Interview Techniques

 

Interview Techniques

​Interviews are regarded by some as a necessary evil, by others as an exciting chance to sell themselves.

Whichever school of thought you belong to, your aim is the same - to be successful.

Success in interview is down to two main components: Attitude and Preparation.

In order to make sure you give the best possible account of yourself in what many see as a highly daunting situation...

...put yourself in the interviewers shoes. You are looking to hire new talent for your team or department. In order to do this, would you be looking to catch out a candidate in an interview with a badly worded question? Would you be annoyed if the candidate you met asked for more clarification on a specific issue or question? Would you want to intimidate a candidate so much that they felt on edge all throughout your meeting?

Hopefully not.

In order to give the best and most honest account of yourself at interview you need to relax. This is what the interviewer will want you to do.

For them to ascertain your suitability for their team, you must try to be in the same frame of mind that you would be if you were working for them already.

Turning the tables like this will allow you to approach the interview from a stance that ensures your attitude is correct.

An interview is an opportunity for you to impress your potential employer, interviewers want to be impressed and feel that you will fit both their team and their skill requirement. This attitude is of fundamental importance in your quest for success.

In order to prepare for the interview properly, you will need to start with the basic information provided by your consultant.

  • The time, date and venue of your interview. In order to arrive feeling relaxed and fresh for your interview, make sure you plan your journey allowing for traffic and cancellations. Being early and waiting is a far better option than running late and becoming stressed.
  • Understand the role you are discussing. If possible obtain a copy of the job specification and cross-reference your skills and experience against that. Identify areas where you are well matched and areas where you will need development. This will help you pre-empt any questions over your ability and prepare examples of relevant experience. Although it may seem obvious, it is very important to make sure you reacquaint yourself with all of the skills and technologies that you have listed on your CV – go over work performed at previous roles if it involves technology that you haven’t used for a while. If you claim that you know something on your CV, make sure you do know it!
  • Understand the interview style. There are many types of interview styles used in recruitment these days. These range from technical and psychometric tests, through general ‘discursive’ interviews through to competency based questions where the interviewer is looking for real life examples of how you have approached situations.
  • Research the company and team. Going to an interview with no knowledge of the company background or history is sure to result in embarrassment. Spend time researching the company profile and if possible look into the history of specific divisions of the organisation. This level of preparation shows interest, resourcefulness and commitment.
  • Know whom you are meeting. This is much more than merely knowing who to ask for at reception on arrival.
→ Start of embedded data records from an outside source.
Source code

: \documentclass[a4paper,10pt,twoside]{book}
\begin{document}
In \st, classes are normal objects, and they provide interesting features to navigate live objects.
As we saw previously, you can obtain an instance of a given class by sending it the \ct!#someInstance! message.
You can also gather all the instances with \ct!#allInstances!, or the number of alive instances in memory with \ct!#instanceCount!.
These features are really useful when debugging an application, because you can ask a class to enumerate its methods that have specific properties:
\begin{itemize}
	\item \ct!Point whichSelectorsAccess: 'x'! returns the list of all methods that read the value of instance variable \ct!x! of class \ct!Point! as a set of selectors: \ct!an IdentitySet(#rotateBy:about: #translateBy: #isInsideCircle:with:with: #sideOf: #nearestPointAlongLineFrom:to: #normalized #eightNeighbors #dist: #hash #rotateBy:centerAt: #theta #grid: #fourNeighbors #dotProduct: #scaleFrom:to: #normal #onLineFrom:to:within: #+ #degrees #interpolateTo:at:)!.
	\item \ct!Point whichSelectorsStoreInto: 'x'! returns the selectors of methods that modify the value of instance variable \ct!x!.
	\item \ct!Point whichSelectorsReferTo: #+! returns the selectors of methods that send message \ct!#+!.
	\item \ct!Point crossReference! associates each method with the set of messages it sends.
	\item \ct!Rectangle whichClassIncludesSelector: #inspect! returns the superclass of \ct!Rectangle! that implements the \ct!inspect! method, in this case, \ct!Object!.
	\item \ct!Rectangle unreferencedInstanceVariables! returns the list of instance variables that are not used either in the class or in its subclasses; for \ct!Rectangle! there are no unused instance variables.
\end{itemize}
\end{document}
Try to obtain any information you can on the interviewer. They may have only just joined the company themselves; may have a specific format of interview that they follow, even a favourite question. Any further information at this stage will again allow you to prepare for any eventuality. Again, your consultant should be able to help you here.
  • Question. Make sure you have some questions prepared for the interview. This will demonstrate enthusiasm, preparation and thought. It will also allow you to clarify any areas that you are not sure of with regard to the role. This is an ‘inter’-view. It must go both ways - it’s a chance for both parties to find out more about each other. Save at least one question for the end of the interview.
  • Finally, make sure you dress for the occasion. Formal business attire is the minimum standards required unless indicated otherwise. Be sure that your shoes are clean and clothes are well pressed. It sounds obvious, but many people who work in ‘dress down’ offices often forget to consider this. If the dress code for the interview is flexible or they are relaxed about it, you consultant will be sure to tell you.

If you follow the preparation guide above, you should be prepared for pretty much any eventuality. Your consultant will be able to provide you with advice and interview tips so make a point of asking for their help. They want you to succeed and they spend their time speaking to both frustrated clients and candidates alike about interview technique so are well versed in this important skill.
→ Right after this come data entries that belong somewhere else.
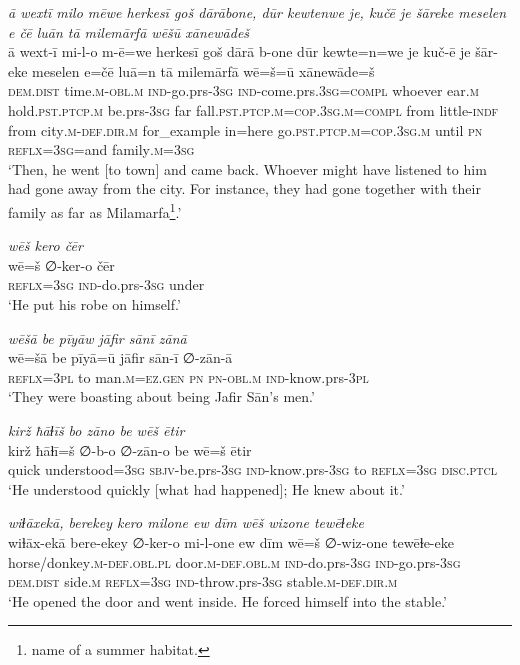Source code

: \ea \label{BP.167}
\textit{ā wextī milo mēwe herkesī goš dārābone, dūr kewtenwe je, kučē je šāreke meselen e čē luān tā milemārfā wēšū xānewādeš} \\ 
\gll ā wext-ī mi-l-o m-ē=we herkesī goš dārā b-one dūr kewte=n=we je kuč-ē je šār-eke meselen e=čē luā=n tā milemārfā wē=š=ū xānewāde=š \\ 
 \textsc{dem.dist} time\textsc{.m}\textsc{-obl}\textsc{.m} \textsc{ind-}go.prs\textsc{-3sg} \textsc{ind-}come.prs\textsc{.3sg}\textsc{=compl} whoever ear\textsc{.m} hold\textsc{.pst}\textsc{.ptcp}\textsc{.m} be.prs\textsc{-3sg} far fall\textsc{.pst}\textsc{.ptcp}\textsc{.m}\textsc{=cop}\textsc{.3sg}\textsc{.m}\textsc{=compl} from little\textsc{-indf} from city\textsc{.m}\textsc{-def}\textsc{.dir}\textsc{.m} for\_example in=here go\textsc{.pst}\textsc{.ptcp}\textsc{.m}\textsc{=cop}\textsc{.3sg}\textsc{.m} until \textsc{pn} \textsc{reflx}\textsc{=3sg}=and family\textsc{.m}\textsc{=3sg} \\ 
\glt `Then, he went [to town] and came back. Whoever might have listened to him had gone away from the city. For instance, they had gone together with their family as far as Milamarfa\footnote{name of a summer habitat.}.'
\z 
 
\ea \label{BP.187}
\textit{wēš kero čēr} \\ 
\gll wē=š ∅-ker-o čēr \\ 
 \textsc{reflx}\textsc{=3sg} \textsc{ind-}do.prs\textsc{-3sg} under \\ 
\glt `He put his robe on himself.'
\z 
 
\ea \label{ŠJ.29}
\textit{wēšā be pīyāw jāfir sānī zānā} \\ 
\gll wē=šā be pīyā=ū jāfir sān-ī ∅-zān-ā \\ 
 \textsc{reflx}\textsc{=3pl} to man\textsc{.m}\textsc{=ez.gen} \textsc{pn} \textsc{pn}\textsc{-obl}\textsc{.m} \textsc{ind-}know.prs\textsc{-3pl} \\ 
\glt `They were boasting about being Jafir Sān’s men.'
\z 
 
\ea \label{ŠJ.50}
\textit{kirž ħāɫīš bo zāno be wēš ētir} \\ 
\gll kirž ħāɫī=š ∅-b-o ∅-zān-o be wē=š ētir \\ 
 quick understood\textsc{=3sg} \textsc{sbjv-}be.prs\textsc{-3sg} \textsc{ind-}know.prs\textsc{-3sg} to \textsc{reflx}\textsc{=3sg} \textsc{disc.ptcl} \\ 
\glt `He understood quickly [what had happened]; He knew about it.'
\z 
 
\ea \label{ŠJ.64}
\textit{wiɫāxekā, berekey kero milone ew dīm wēš wizone tewēɫeke} \\ 
\gll wiɫāx-ekā bere-ekey ∅-ker-o mi-l-one ew dīm wē=š ∅-wiz-one tewēɫe-eke \\ 
 horse/donkey\textsc{.m}\textsc{-def}\textsc{.obl}\textsc{.pl} door\textsc{.m}\textsc{-def}\textsc{.obl}\textsc{.m} \textsc{ind-}do.prs\textsc{-3sg} \textsc{ind-}go.prs\textsc{-3sg} \textsc{dem.dist} side\textsc{.m} \textsc{reflx}\textsc{=3sg} \textsc{ind-}throw.prs\textsc{-3sg} stable\textsc{.m}\textsc{-def}\textsc{.dir}\textsc{.m} \\ 
\glt `He opened the door and went inside. He forced himself into the stable.'
\z 
 
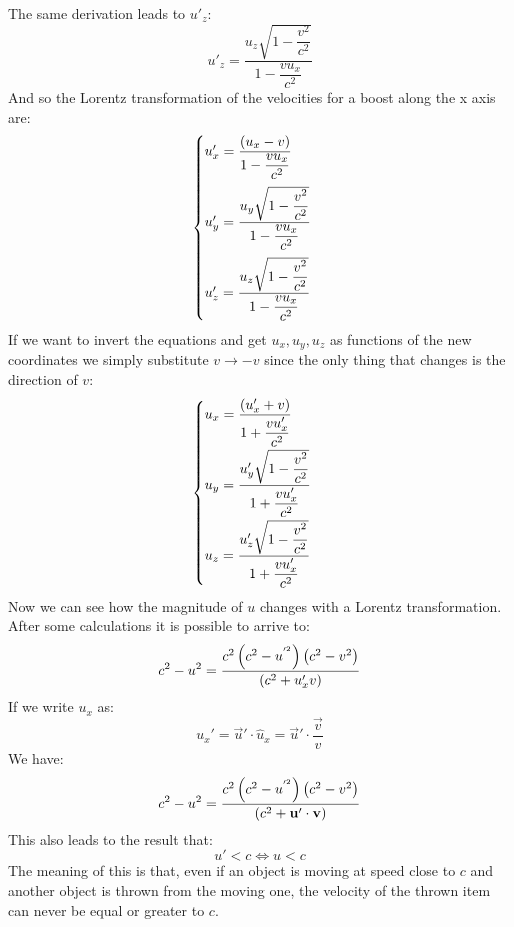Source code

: The same derivation leads to $u'_z$:
\begin{equation}
  u'_z = \dfrac{u_z\sqrt{1-\dfrac{v^2}{c^2}}}{1 - \dfrac{v u_x}{c^2}}
\end{equation}
And so the Lorentz transformation of the velocities for a boost along the x axis are:
\begin{equation}
  \begin{cases}
    u'_x = \dfrac{\left(u_x - v\right)}{1 - \dfrac{v u_x}{c^2}} \\[18pt]
    u'_y = \dfrac{u_y\sqrt{1-\dfrac{v^2}{c^2}}}{1 - \dfrac{v u_x}{c^2}} \\[18pt]
    u'_z = \dfrac{u_z\sqrt{1-\dfrac{v^2}{c^2}}}{1 - \dfrac{v u_x}{c^2}}
  \end{cases}
\end{equation}
If we want to invert the equations and get $u_x, u_y, u_z$ as functions of the new coordinates we simply substitute $v \rightarrow -v$ since the only thing that changes is the direction of $v$:
\begin{equation}
  \begin{cases}
    u_x = \dfrac{\left(u'_x + v\right)}{1 + \dfrac{v u'_x}{c^2}} \\[18pt]
    u_y = \dfrac{u'_y\sqrt{1-\dfrac{v^2}{c^2}}}{1 + \dfrac{v u'_x}{c^2}} \\[18pt]
    u_z = \dfrac{u'_z\sqrt{1-\dfrac{v^2}{c^2}}}{1 + \dfrac{v u'_x}{c^2}}
  \end{cases}
\end{equation}
Now we can see how the magnitude of $u$ changes with a Lorentz transformation. After some calculations it is possible to arrive to:
\begin{equation}
  c^2 - u^2 = \dfrac{c^2\left(c^2 - u^{'^2}\right)\left(c^2 - v^2\right)}{\left(c^2 + u'_x v\right)}
\end{equation}
If we write $u_x$ as:
\begin{equation}
  u_x' = \vec{u}' \cdot \hat{u}_x = \vec{u}' \cdot \dfrac{\vec{v}}{v}
\end{equation}
We have:
\begin{equation}
  c^2 - u^2 = \dfrac{c^2\left(c^2 - u^{'^2}\right)\left(c^2 - v^2\right)}{\left(c^2 + \vb{u}'\cdot\vb{v}\right)}
\end{equation}
This also leads to the result that:
\begin{equation}
  u' < c \iff u < c
\end{equation}
The meaning of this is that, even if an object is moving at speed close to $c$ and another object is thrown from the moving one, the velocity of the thrown item can never be equal or greater to $c$.\\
As a candidate, you will have obtained an interview on the strength of your CV. The interview is the chance to add personality to the process. It is an opportunity for you to make sure the recruiter knows exactly how well you match their requirement and how your experience in the past has direct relevance to their current situation. This may not be immediately apparent on your CV so it is at an interview that you expand on what is in essence a snap-shot of your life.